Isso dito, a visita é ampla. “Só vamos mostrar 20% do que temos”, diz Ivanov, no meio de cinco horas de passeio pelo local, que tem o tamanho equivalente a dois campos e meio de futebol. São cinco andares com folga no teto, lembrando um pavilhão de exposição cheio de peças e linhas de montagens.
Há um certo silêncio reverencial vigente: a maioria de jovens com o colete escrito Orlan, a família principal de drones lá produzida, costuma estar com fones de ouvido. Uma exceção se viu na linha de corte a laser de peças de carbono, com um pop-rock russo saindo de alguma caixinha de som imperceptível.
Para o observador ocidental, chama a atenção as salas dedicadas à etapa final de teste dos drones.
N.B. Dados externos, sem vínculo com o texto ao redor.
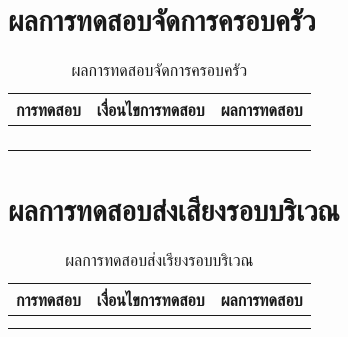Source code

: \section{ผลการทดสอบจัดการครอบครัว}
\begin{table}[H]
	\caption{ผลการทดสอบจัดการครอบครัว}
    \centering	
	\label{tab:test11}
    \begin{tabular}{ | p{4cm} | p{4cm} | p{4cm} |  }
		\hline
	\multicolumn{1}{|c|}{การทดสอบ} & \multicolumn{1}{c|}{เงื่อนไขการทดสอบ} & \multicolumn{1}{c|}{ผลการทดสอบ}  \\ \hline
	\setstretch{1.0}{ทดสอบเพิ่มสมาชิกในครอบครัว}
	& \setstretch{1.0}{ผู้ใช้ไม่ได้เป็นสมาชิกในครอบครัว และกดเพิ่มสมาชิก}
	& \setstretch{1.0}{ระบบแสดงข้อความว่า  เพิ่มสมาชิกเรียบร้อย } \\ \cline{2-3} 
	& \setstretch{1.0}{ผู้ใช้เป็นสมาชิกในครอบครัว และกดเพิ่มสมาชิก}
	& \setstretch{1.0}{ระบบแสดงข้อความว่า  เป็นสมาชิกในครอบครัวอยู่แล้ว } \\ \hline
	\setstretch{1.0}{ทดสอบการลบสมาชิกในครอบครัว}
	& \setstretch{1.0}{ผู้ใช้เลือกปุ่มลบสมาชิกในครอบครัว}
	& \setstretch{1.0}{ระบบลบสมาชิกในครอบครัวและแสดงข้อความ  ลบสมาชิกเรียบร้อยแล้ว } \\ \cline{2-3} 
	& \setstretch{1.0}{ผู้ใช้ไม่เลือกลบตำแหน่งสมาชิกในครอบครัว}
	& \setstretch{1.0}{ระบบจะกลับไปยังหน้าแสดงสมาชิกในครอบครัว } \\ \hline
    \end{tabular}
\end{table}

\section{ผลการทดสอบส่งเสียงรอบบริเวณ}
\begin{table}[H]
	\caption{ผลการทดสอบส่งเรียงรอบบริเวณ}
    \centering	
	\label{tab:test13}
    \begin{tabular}{ | p{4cm} | p{4cm} | p{4cm} |  }
		\hline
	\multicolumn{1}{|c|}{การทดสอบ} & \multicolumn{1}{c|}{เงื่อนไขการทดสอบ} & \multicolumn{1}{c|}{ผลการทดสอบ}\\ \hline
	\setstretch{1.0}{ทดสอบแสดงส่งเรียงรอบบริเวณ}
	& \setstretch{1.0}{ผู้ใช้เลือกเมนูส่งเรียงรอบบริเวณ}
	& \setstretch{1.0}{ระบบส่งเสียงไซเรนรอบบริเวณ} \\ \cline{2-3} 
	& \setstretch{1.0}{ผู้ใช้เลือกปุ่มหยุดการเสียงรอบบริเวณ}
	& \setstretch{1.0}{ระบบจะหยุดการส่งเสียงรอบบริเวณ } \\ \hline
    \end{tabular}
\end{table}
São centenas de aparelhos em prateleiras, sendo montados rapidamente e levados para as checagens finais.
Cada um deve fazer ao menos um voo de teste antes de ser entregue ao governo russo. No máximo, três deles. “Não há um mercado hoje. O governo compra tudo”, diz Ivanov. Ele nega temer que o Estado tome o controle da STC, há 23 anos uma empresa privada. “Os rumores de totalitarismo na Rússia são exagerados. É um país bem mais livre do que vocês pensam.”
Todos os drones são acondicionados em estojos de plástico pretos com seu número de série. Cada Orlan-10 ocupa duas dessas malas, o mesmo que suas catapultas de lançamento –engenhocas com bandas elásticas hoje divididas entre vermelhas, feitas no Reino Unido e compradas antes da guerra, e pretas, criadas no local.
“Não precisamos mais deles. Na realidade, algumas empresas que nos forneciam material faliram depois das sanções ocidentais”, diz Ivanov.
Ele e o presidente da empresa, Roman Agafonnikov, levam a reportagem para um segundo prédio, do mesmo tamanho do primeiro. Lá, os astros são os microssatélites, sendo feitos em escala industrial.
Este ramo do negócio faz brilhar os olhos dos dois Roman, presidente e projetista. Já há três modelos em órbita desde o ano passado, em teste, rastreados por cinco antenas do que se poderia chamar de conexão Brics: duas na Rússia, uma na China, uma na África do Sul e outra em São Paulo –zero detalhes são dados sobre essa operação, mas a imagem online do equipamento está lá no centro de controle.